We performed in vivo SWF imaging on OPN1LW-EGFP/NRL^−/− and three control lines (OPN1LW-EGFP, NRL^−/−, and WT). There were more EGFP⁺ photoreceptors in OPN1LW-EGFP/NRL^−/− mice than OPN1LW-EGFP mice (Fig. 1). The EGFP photoreceptors were distributed along a dorsal-ventral density gradient, with a higher density in the dorsal than in the ventral retina. We did not detect a strong in vivo SWF signal in NRL^−/−and WT mice. However, we found relatively dim in vivo auto-fluorescent dots in the ventral NRL^−/− retina (Fig. 1A). These dots correlated anatomically with outer retinal rosettes on SD-OCT imaging (Supplemental Fig. S1).

In flat mounts of OPN1LW-EGFP/NRL^−/− mice, EGFP expression was enriched in the dorsal and the ventral retina, compared to OPN1LW-EGFP controls (dorsal: 39.01 ± 7.60 vs 23.38 ± 3.89, p < 0.0001; ventral: 12.14 ± 7.02 vs 4.51 ± 2.11, p = 0.03; in OPN1LW-EGFP/NRL^−/− and OPN1LW-EGFP respectively; n = 9 eyes/strain) (Fig. 1B–C).

We sought to evaluate the extent to whether EGFP density distribution paralleled L/M-opsin expression in OPN1LW-EGFP/NRL^−/− mice. Ventral retinal L/M-opsin density was slightly higher in OPN1LW-EGFP/NRL^−/− than in OPN1LW-EGFP and NRL^−/− (Fig. 1B–C). Dorsal L/M-opsin density was slightly higher in OPN1LW-EGFP/NRL^−/− than in NRL^−/− whereas less than in OPN1LW-EGFP and WT, with WT showed significance (n= 5 eyes/strain, p = 0.04). Qualitatively, numerous OPN1LW-EGFP/NRL^−/− cells expressed L/M-opsin but not EGFP (Fig. 1B).
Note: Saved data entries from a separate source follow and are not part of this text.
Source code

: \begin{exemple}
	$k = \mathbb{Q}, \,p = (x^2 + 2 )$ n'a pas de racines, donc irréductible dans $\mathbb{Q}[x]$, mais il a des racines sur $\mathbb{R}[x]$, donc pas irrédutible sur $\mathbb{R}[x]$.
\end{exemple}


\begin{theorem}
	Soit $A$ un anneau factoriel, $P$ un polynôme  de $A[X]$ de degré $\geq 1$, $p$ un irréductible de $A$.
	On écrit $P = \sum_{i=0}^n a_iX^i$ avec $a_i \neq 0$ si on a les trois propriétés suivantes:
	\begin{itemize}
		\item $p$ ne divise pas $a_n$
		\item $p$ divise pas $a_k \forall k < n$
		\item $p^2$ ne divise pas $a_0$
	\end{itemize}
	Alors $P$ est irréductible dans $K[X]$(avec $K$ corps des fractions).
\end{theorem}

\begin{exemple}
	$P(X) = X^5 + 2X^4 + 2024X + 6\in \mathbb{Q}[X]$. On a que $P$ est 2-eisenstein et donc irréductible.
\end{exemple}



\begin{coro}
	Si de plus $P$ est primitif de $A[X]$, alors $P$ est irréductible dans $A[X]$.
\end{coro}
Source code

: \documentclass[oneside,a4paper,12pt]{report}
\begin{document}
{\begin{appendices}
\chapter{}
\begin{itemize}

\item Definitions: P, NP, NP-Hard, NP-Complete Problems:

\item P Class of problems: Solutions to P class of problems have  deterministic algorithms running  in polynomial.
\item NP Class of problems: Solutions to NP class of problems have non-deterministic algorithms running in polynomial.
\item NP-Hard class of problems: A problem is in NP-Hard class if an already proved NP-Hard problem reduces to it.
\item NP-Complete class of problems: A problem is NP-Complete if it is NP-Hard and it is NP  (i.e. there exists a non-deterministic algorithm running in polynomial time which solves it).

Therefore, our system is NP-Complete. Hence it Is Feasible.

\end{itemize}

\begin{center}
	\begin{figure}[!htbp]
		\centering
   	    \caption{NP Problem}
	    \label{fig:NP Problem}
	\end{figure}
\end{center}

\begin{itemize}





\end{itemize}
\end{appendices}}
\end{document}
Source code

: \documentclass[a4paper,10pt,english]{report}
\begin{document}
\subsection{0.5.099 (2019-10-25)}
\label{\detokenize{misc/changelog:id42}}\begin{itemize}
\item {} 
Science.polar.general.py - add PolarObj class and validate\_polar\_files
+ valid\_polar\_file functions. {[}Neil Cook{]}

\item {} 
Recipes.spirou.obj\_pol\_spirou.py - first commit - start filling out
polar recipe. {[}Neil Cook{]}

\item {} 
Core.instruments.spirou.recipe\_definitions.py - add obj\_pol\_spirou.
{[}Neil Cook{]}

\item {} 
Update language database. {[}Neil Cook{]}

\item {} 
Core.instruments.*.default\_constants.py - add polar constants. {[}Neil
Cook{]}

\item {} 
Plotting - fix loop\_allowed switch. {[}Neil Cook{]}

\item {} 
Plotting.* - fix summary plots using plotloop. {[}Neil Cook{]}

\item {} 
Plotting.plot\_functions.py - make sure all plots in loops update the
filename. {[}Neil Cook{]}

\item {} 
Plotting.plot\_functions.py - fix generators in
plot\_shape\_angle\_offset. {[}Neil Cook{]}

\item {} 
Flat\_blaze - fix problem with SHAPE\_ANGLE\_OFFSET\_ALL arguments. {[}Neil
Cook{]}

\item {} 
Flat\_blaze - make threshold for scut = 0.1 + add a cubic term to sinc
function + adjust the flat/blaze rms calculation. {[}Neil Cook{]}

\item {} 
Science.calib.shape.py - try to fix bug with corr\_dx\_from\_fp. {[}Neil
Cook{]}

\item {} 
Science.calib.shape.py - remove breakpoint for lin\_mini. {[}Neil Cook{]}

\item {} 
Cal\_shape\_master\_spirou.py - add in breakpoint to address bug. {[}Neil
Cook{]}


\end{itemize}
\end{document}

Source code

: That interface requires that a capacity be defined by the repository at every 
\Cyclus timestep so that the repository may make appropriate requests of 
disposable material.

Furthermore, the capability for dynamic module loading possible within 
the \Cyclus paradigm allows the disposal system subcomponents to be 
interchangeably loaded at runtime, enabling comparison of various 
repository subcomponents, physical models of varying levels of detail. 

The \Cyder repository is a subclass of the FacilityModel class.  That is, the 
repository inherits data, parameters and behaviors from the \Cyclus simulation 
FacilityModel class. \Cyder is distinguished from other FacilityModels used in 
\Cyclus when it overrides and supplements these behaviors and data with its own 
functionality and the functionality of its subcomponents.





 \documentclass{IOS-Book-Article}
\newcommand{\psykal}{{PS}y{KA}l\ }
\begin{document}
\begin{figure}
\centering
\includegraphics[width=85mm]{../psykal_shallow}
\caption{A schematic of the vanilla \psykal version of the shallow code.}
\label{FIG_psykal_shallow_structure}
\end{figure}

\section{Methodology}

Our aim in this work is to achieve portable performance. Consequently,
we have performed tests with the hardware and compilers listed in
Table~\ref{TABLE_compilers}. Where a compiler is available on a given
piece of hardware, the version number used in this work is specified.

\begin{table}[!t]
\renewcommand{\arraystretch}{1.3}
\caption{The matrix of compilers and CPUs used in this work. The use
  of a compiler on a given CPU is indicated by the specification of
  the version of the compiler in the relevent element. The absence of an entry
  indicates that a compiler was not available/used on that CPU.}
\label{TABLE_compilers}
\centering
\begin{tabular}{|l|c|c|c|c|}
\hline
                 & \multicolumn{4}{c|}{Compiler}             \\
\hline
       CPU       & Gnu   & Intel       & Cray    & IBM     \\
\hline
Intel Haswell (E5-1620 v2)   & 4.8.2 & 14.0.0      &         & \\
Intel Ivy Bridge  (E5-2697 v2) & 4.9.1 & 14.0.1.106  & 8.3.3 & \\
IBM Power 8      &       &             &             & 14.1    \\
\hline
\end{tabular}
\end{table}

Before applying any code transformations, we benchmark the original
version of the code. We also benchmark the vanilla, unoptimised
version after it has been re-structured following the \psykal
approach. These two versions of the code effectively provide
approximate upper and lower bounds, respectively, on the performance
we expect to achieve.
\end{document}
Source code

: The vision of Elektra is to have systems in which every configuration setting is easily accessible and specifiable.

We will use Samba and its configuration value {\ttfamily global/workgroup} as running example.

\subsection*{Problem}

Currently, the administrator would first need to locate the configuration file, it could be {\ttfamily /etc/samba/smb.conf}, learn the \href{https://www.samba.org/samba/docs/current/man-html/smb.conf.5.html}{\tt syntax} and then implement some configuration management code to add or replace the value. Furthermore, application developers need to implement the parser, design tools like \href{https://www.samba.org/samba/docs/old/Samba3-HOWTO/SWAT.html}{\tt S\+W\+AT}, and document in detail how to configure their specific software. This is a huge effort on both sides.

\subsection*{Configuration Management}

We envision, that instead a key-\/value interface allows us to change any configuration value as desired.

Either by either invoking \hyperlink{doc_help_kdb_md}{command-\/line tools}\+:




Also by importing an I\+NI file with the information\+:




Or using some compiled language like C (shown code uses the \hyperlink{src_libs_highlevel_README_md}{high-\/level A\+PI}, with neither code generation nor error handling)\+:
3.2. S-opsin density distribution

The mean density of S-opsin in the dorsal retina of OPN1LW-EGFP/NRL^−/− mice was higher than in OPN1LW-EGFP and WT mice (17.20 ± 4.37 vs. 1.54 ± 0.70 and 1.64 ± 2.01 respectively; n = 4–5 eyes per group, p <0.0001) (Fig. 1C). A heat map summarized the density distribution of opsin and EGFP a similar dorsal-ventral gradient of S-opsin distribution in OPN1LW-EGFP/NRL^−/− and NRL^−/− mice (Fig. 1C).

We observed numerous EGFP cells that co-expressed S-opsin on retinal flat-mount staining (Fig. 1B). To investigate the temporal characteristic of S-opsin and OPN1LW-EGFP co-expression, sections from P7 to P35 OPN1LW-EGFP/NRL^−/− retinas were double-stained with S-opsin and anti-GFP-FITC. OPN1LW-EGFP expression gradually increased from P7 to P35 and S-opsin expression appeared relatively stable during that interval (Fig. 1 D1). OPN1LW-EGFP and S-opsin colocalization in the outer retina increased from P7 to P15 and then declined until P35 (Fig.1 D1, yellow line). Individual fraction changes of OPN1LW-EGFP and S-opsin signal in colocalized compartments were analyzed via MCC (denoted as MCC_G and MCC_R, respectively) (Fig.1 D1, green and red lines). The MCC_G significantly declined from P7 to P15 (0.30 ± 0.10 vs. 0.11 ± 0.08, n = 6–7 per time point, p = 0.01) and then remained stable until P35 (0.13 ± 0.04). MCC_R increased from P7 to P15 (2.45-fold higher than MCC_G, n= 7 images, p = 0.03) and then declined until P35.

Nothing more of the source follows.